Econometrics 2 Flashcards
Time-Series Data
Data across a period of time
e.g. GDP over 20 years
Cross-Section Data
Specific time period, unit of observation is varied e.g. worker
Panel (longitudinal data)
Varies across both time and a unit e.g. countries and time
Regression analysis
Study of relationship between dependent variable and explanatory variable(s)
Estimating and/or predicting the (population) mean or average value of the dependent variable on the basis of the known or fixed values of the explanatory variables
Population Regression Line (PRL)
Gives mean value of dependent variable corresponding to each value of explanatory variable (X)
Line that passes through the conditional mean of Y
Ordinary Least Squares (OLS)
Method for estimating the unknown parameters in a linear regression model
b1 and b2 should be chosen such that the residual sum of squares (RSS) are minimised
Linear functional form
Yi = B1 + B2 Xi + ui
B2 measures the unit change in Y for a 1 unit
change in X
Log-lin model
ln Yi = B1 + B2 Xi + ui
B2 measures the relative change in Y for an
absolute change in X
Lin-log model
Yi = B1 + B2 ln Xi + ui
B2 measures the absolute change in Y for a
relative change in X
Log-linear model
lnYi = B1 + B2 ln Xi + ui
B2 measures the elasticity of Y with respect to X, that is the percentage change in Y for a
given percentage change in X
Properties of the regression line
- The regression line passes through the
sample means of X and Y - The mean value of the estimated Y
equals the mean value of the actual Y - The mean value of the residuals ei is
zero - The residuals ei are uncorrelated with
the predicted Yi - The residuals ei are uncorrelated with Xi
What is TSS
TSS = total sum of squares ESS = explained sum of squares RSS = residual sum of squares
TSS = ESS + RSS
What is r squared?
r squared is the (sample) coefficient of determination, it measures the proportion or percentage of the total variation in Y explained by the regression model
R-squared is a statistical measure of how close the data are to the fitted regression line
What are the properties of r squared?
- It is a non-negative quantity
2. Its limits are: 0 < r squared < 1
Gauss-Markov theorem
Given the assumptions of the classical linear regression model, the OLS estimators, in the class of unbiased linear estimators, have minimum variance; that is, they are BLUE
OLS estimators b1 and b2 are said to the best
linear unbiased estimators (BLUE) of B1 and
B2 if they are…
- Linear
- Unbiased
- Minimum Variance
Homoscedasticity
if all random variables in the sequence or vector have the same finite variance
also known as homogeneity of variance
Why use adjusted R squared
The problem with the multiple coefficient of
determination, R squared is that it increases as the number of explanatory variables (k) increases
What is a dummy variable
Qualitative rather than quantitative in nature
i.e. variable with no natural scale of measurement
Examples: Gender, race, religion, education level
binary i.e. equal to 1 or zero
What are the two different approaches to comparing two regressions?
Chow Test
Dummy Variable Approach
What are the advantages of dummy variable approach over chow test
for structural stability?
- Only need to estimate one regression in the dummy variable approach
- The dummy variable approach more flexible.

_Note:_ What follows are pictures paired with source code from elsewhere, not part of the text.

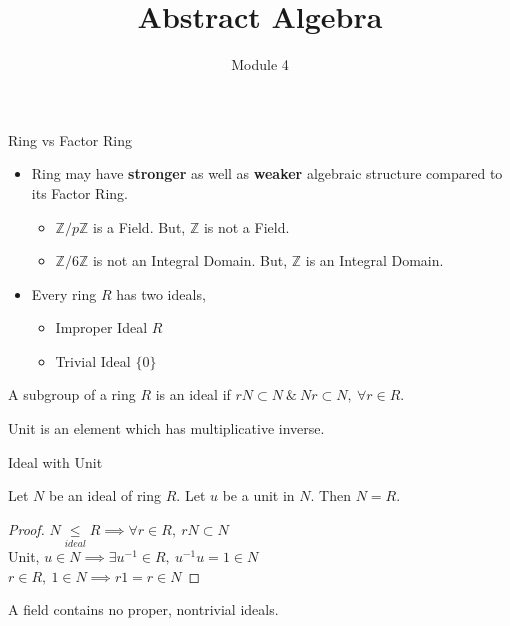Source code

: \documentclass{beamer}
\title{Abstract Algebra}
\author{Module 4}
\institute{Section 27 : Prime and Maximal Ideals}
\newcommand{\subgroup}{\le}
\begin{document}
\begin{frame}
	\maketitle
\end{frame}

\begin{frame}{Ring vs Factor Ring}
\begin{itemize}
	\item Ring may have \textbf{stronger} as well as \textbf{weaker} algebraic structure compared to its Factor Ring.
	\begin{itemize}
		\item $\mathbb{Z}/p\mathbb{Z}$ is a Field. But, $\mathbb{Z}$ is not a Field.
		\item $\mathbb{Z}/6\mathbb{Z}$ is not an Integral Domain. But, $\mathbb{Z}$ is an Integral Domain.
	\end{itemize}
	\item Every ring $R$ has two ideals,
	\begin{itemize}
		\item Improper Ideal $R$
		\item Trivial Ideal $\{0\}$
	\end{itemize}
\end{itemize}

\begin{definition}[Ideal]
	A subgroup of a ring $R$ is an ideal if $rN \subset N\ \&\ Nr \subset N,\ \forall r \in R$.
\end{definition}

\begin{definition}[Unit]
	Unit is an element which has multiplicative inverse.
\end{definition}

\end{frame}

\begin{frame}{Ideal with Unit}
\begin{theorem}
	Let $N$ be an ideal of ring $R$. Let $u$ be a unit in $N$.
	Then $N = R$.
\end{theorem}
\begin{proof}
	$N \underset{ideal}{\subgroup} R \implies \forall r \in R,\ rN \subset N$\\
	Unit, $u \in N \implies \exists u^{-1} \in R,\ u^{-1}u = 1 \in N$\\
	$r \in R,\ 1 \in N \implies r1 = r \in N$
\end{proof}
\begin{corollary}
	A field contains no proper, nontrivial ideals.
\end{corollary}
\end{frame}
\end{document}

- Chow test does not tell us which of the coefficients have changed over time
- Pooling (under the dummy variable approach) increases the degrees of freedom
Points to note about dummy (explanatory) variables
- If a qualitative variable has m categories introduce m-1 dummy variables
Because of the dummy variable trap - The assignment of 1 and zero to the two categories is arbitrary. The important point is to know which way round they have been assigned
- The group or category that is assigned the value zero is the base, control or omitted category.

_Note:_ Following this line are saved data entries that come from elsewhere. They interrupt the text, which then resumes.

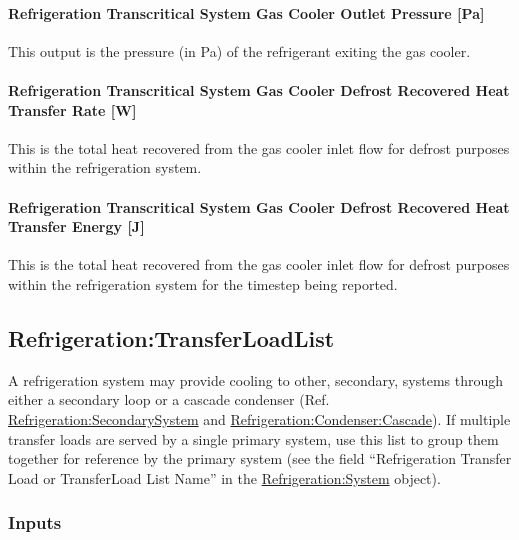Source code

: \paragraph{Refrigeration Transcritical System Gas Cooler Outlet Pressure {[}Pa{]}}\label{refrigeration-transcritical-system-gas-cooler-outlet-pressure-pa}

This output is the pressure (in Pa) of the refrigerant exiting the gas cooler.

\paragraph{Refrigeration Transcritical System Gas Cooler Defrost Recovered Heat Transfer Rate {[}W{]}}\label{refrigeration-transcritical-system-gas-cooler-defrost-recovered-heat-transfer-rate-w}

This is the total heat recovered from the gas cooler inlet flow for defrost purposes within the refrigeration system.

\paragraph{Refrigeration Transcritical System Gas Cooler Defrost Recovered Heat Transfer Energy {[}J{]}}\label{refrigeration-transcritical-system-gas-cooler-defrost-recovered-heat-transfer-energy-j}

This is the total heat recovered from the gas cooler inlet flow for defrost purposes within the refrigeration system for the timestep being reported.

\subsection{Refrigeration:TransferLoadList}\label{refrigerationtransferloadlist}

A refrigeration system may provide cooling to other, secondary, systems through either a secondary loop or a cascade condenser (Ref. \hyperref[refrigerationsecondarysystem]{Refrigeration:SecondarySystem} and \hyperref[refrigerationcondensercascade]{Refrigeration:Condenser:Cascade}). If multiple transfer loads are served by a single primary system, use this list to group them together for reference by the primary system (see the field ``Refrigeration Transfer Load or TransferLoad List Name'' in the \hyperref[refrigerationsystem]{Refrigeration:System} object).

\subsubsection{Inputs}\label{inputs-13-011}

- The coefficient attached to the dummy variable D can be called the differential intercept coefficient
Classical (multiple) Linear Regression Model
assumptions
Assumption 1: E(ui | X2i , X3i … Xki) = 0
Assumption 2: cov(ui , uj) = 0, i not equal to j
Assumption 3: var(ui) = sigma squared
Assumption 4: cov(ui , X2i) = cov(ui , X3i) = … = cov(ui , Xki) =0
Assumption 5: The regression model is correctly specified
Assumption 6: ui ~ N (0 , sigma squared)
Assumption 7: No exact linear relationship between the explanatory variables
How do we judge a model to be “good”?
Parsimony Identifiability Goodness of fit Theoretical consistency Predictive power
Detection of heteroscedasticity
(a) Informal methods: Graphical method (b) Formal methods: Park test Glejser test Breusch-Pagan test Goldfeld-Quandt test White’s general heteroscedasticity test
Tests of specification errors
(a) Detecting the presence of unnecessary variables:
Individual (t-test) and joint (F-test) tests of significance
(b) Tests for omitted variables and incorrect functional forms:
Examination of residuals
Ramsey RESET test
Lagrange Multiplier (LM) test